■ **Description of the task**
Copy the lines exactly as they appear, starting with the first line of the records and ending with the line that contains "## Bug bounty Platforms".

■ **Supplied records**

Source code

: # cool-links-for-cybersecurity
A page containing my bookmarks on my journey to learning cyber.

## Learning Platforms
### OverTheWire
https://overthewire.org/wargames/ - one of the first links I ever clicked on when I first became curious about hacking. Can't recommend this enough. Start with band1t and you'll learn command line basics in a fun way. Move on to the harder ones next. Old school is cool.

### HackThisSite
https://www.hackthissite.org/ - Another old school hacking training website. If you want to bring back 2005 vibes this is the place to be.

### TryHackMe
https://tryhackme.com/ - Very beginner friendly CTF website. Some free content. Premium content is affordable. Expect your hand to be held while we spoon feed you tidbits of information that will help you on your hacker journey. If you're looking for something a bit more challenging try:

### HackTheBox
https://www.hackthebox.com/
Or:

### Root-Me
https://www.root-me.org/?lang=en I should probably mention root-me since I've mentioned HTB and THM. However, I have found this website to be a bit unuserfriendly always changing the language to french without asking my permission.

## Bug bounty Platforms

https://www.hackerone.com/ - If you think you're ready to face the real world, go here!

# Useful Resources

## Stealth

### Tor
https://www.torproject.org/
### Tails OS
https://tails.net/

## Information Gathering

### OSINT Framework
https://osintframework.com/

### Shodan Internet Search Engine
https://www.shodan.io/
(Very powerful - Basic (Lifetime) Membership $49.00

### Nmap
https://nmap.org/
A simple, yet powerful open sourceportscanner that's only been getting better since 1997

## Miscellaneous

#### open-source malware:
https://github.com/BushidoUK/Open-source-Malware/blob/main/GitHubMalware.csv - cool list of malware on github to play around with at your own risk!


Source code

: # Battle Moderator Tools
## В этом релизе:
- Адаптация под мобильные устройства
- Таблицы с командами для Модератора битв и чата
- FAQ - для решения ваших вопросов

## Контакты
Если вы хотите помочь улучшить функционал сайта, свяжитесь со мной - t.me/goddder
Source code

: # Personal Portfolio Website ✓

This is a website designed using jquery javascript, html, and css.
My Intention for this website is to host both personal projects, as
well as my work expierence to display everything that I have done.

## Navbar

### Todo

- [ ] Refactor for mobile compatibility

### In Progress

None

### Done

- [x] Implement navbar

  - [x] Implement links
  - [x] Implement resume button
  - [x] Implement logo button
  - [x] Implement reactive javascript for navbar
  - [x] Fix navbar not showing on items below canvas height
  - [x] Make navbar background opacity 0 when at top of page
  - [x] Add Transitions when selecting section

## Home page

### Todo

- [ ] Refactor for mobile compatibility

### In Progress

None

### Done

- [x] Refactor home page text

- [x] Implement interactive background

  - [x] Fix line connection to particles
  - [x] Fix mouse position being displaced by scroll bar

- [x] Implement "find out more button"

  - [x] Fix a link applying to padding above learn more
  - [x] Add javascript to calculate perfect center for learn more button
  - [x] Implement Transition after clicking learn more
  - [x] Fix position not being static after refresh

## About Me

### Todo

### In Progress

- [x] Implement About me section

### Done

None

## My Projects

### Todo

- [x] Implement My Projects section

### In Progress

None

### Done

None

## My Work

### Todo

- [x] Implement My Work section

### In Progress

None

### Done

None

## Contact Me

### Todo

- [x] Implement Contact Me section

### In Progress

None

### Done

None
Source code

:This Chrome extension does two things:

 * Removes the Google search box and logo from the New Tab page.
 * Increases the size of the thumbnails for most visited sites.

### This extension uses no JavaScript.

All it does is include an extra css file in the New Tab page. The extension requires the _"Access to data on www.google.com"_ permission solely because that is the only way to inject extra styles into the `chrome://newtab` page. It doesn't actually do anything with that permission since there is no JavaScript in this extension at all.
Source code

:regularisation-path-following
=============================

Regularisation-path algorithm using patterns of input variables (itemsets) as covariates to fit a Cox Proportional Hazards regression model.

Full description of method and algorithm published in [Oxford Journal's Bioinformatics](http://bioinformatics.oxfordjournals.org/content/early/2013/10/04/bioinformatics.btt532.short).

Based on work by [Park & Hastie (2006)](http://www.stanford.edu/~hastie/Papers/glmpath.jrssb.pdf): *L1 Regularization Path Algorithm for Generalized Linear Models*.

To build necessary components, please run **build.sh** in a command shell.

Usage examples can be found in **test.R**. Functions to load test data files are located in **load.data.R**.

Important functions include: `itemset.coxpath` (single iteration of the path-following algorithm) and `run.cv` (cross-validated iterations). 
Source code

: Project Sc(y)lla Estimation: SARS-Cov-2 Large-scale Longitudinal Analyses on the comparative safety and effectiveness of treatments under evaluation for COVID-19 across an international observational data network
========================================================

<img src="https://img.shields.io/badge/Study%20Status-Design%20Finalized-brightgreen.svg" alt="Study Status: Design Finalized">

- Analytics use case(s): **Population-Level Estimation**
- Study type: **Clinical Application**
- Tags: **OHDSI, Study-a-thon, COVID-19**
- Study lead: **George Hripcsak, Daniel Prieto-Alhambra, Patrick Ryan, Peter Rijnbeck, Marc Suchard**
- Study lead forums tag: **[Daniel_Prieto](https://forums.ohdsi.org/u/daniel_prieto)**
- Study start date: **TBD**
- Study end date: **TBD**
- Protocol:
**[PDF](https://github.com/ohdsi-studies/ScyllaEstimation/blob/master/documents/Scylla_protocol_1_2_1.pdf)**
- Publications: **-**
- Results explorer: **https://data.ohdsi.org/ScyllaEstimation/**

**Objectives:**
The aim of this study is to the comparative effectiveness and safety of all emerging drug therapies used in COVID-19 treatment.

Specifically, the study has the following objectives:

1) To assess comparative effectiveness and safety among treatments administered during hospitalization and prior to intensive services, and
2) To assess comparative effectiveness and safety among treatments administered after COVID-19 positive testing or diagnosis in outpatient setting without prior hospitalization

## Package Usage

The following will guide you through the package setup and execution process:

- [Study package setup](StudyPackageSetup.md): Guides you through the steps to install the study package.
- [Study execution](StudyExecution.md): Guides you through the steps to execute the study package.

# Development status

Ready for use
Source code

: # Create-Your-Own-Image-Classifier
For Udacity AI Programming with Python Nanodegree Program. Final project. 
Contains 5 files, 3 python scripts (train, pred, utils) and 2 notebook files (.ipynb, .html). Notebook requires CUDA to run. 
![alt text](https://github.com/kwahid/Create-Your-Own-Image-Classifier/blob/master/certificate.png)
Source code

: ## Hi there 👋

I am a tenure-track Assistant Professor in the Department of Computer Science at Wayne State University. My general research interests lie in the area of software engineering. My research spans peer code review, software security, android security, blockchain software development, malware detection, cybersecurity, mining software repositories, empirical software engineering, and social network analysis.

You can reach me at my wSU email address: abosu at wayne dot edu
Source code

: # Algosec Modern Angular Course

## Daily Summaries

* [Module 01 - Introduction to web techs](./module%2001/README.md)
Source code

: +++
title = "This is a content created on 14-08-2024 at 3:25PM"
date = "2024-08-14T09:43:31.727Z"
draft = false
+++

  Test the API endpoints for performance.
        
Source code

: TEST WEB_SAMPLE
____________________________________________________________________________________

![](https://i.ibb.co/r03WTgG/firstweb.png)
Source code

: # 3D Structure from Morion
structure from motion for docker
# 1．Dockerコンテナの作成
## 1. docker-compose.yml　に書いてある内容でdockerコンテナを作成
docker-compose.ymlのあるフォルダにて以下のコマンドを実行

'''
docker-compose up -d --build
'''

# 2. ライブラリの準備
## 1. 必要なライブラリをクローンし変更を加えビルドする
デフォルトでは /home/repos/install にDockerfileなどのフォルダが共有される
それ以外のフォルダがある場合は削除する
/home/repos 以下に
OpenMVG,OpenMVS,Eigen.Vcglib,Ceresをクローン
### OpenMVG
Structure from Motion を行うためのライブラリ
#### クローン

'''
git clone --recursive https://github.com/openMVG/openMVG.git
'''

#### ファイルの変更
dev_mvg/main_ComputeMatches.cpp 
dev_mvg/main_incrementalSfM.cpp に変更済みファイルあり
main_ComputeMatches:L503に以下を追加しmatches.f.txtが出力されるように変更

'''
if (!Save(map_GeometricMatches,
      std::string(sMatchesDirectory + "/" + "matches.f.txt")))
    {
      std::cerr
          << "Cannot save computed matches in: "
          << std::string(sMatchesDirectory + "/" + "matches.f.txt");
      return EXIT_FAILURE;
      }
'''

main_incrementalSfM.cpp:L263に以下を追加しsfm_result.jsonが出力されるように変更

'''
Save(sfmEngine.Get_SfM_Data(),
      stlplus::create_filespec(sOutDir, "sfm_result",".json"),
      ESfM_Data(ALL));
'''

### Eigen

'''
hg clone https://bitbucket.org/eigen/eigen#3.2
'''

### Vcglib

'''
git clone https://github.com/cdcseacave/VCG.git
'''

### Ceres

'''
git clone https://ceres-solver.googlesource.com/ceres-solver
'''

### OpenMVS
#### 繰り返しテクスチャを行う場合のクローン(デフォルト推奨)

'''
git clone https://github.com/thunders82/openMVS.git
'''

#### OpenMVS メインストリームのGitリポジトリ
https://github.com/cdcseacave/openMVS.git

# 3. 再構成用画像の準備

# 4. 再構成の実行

■ **Response**
Source code

: # cool-links-for-cybersecurity
A page containing my bookmarks on my journey to learning cyber.

## Learning Platforms
### OverTheWire
https://overthewire.org/wargames/ - one of the first links I ever clicked on when I first became curious about hacking. Can't recommend this enough. Start with band1t and you'll learn command line basics in a fun way. Move on to the harder ones next. Old school is cool.

### HackThisSite
https://www.hackthissite.org/ - Another old school hacking training website. If you want to bring back 2005 vibes this is the place to be.

### TryHackMe
https://tryhackme.com/ - Very beginner friendly CTF website. Some free content. Premium content is affordable. Expect your hand to be held while we spoon feed you tidbits of information that will help you on your hacker journey. If you're looking for something a bit more challenging try:

### HackTheBox
https://www.hackthebox.com/
Or:

### Root-Me
https://www.root-me.org/?lang=en I should probably mention root-me since I've mentioned HTB and THM. However, I have found this website to be a bit unuserfriendly always changing the language to french without asking my permission.

## Bug bounty Platforms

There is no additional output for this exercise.